Entah kapan sejarah perang kota dimulai di sana.
Tetapi rekan saya bilang, frekuensi perang di sana laksana resep obat dokter, tiga kali sehari.
Perang yang digencarkan bertubi-tubi bukan lagi problem hidup di sana.
Orang-orang terbiasa dengan itu.
Bila anak-anak sedang asyik menonton film kartun di layar TV lalu perang kelompok pecah di luar rumah—mereka bergegas keluar rumah menonton perang di layar nyata.
Tangis bayi di sana, bukan karena gemuruh perang, melainkan gigitan nyamuk atau pengap udara lantaran pemukiman yang padat.
Sebagian besar warga di sana seakan menganggap perang sebagai rutinitas.
Barangkali karena itulah, perang di sana bukan lagi sesuatu yang menakutkan.
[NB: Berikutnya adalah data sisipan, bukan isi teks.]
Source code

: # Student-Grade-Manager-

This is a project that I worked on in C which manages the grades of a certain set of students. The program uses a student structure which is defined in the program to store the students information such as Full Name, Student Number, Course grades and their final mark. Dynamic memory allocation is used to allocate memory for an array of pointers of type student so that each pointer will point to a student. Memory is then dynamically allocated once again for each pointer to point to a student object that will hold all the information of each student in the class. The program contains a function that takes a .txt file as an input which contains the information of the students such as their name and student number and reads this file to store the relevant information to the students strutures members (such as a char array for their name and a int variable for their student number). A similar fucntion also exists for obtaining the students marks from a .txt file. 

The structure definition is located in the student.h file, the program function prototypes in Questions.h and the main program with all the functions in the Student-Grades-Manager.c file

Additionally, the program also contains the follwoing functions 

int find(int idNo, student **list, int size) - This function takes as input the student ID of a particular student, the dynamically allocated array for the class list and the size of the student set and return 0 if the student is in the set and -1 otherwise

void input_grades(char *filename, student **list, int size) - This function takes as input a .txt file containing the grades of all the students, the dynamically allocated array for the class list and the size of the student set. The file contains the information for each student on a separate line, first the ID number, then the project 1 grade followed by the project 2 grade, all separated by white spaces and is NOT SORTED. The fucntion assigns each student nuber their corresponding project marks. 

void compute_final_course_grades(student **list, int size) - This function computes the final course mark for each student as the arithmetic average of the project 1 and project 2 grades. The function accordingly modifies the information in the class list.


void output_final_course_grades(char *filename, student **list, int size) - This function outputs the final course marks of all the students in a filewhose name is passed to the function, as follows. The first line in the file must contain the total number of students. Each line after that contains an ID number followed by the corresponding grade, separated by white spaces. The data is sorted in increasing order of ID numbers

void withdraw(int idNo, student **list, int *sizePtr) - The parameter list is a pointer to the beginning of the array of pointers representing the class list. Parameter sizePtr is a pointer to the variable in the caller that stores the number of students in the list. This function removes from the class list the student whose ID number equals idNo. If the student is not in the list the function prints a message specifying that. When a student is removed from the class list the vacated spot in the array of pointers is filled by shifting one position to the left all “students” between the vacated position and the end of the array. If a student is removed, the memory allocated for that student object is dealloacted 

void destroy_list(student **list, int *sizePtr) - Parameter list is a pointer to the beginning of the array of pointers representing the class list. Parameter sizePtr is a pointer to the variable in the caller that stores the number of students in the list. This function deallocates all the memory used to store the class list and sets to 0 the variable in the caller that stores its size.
Perang tak lagi mengerikan, tak lagi mencemaskan.
Di tengah wabah virus begini, masker tak laris di sana sebab yang dibutuhkan hanya batu dan busur sebagai ransum pokok peperangan.
“Prokes” tak berlaku di sana, yang absah hanya “proper” (prosedur perang).
PPKM sebagai metode siaga wabah juga tak terlalu ditaati, sebab siaga perang jauh lebih pokok.
Tetapi terjadi pergeseran jadwal perang kata rekan saya.
Dulu, perang kelompok berkecamuk di malam hari.
Kini, perang berdentum di pagi hari.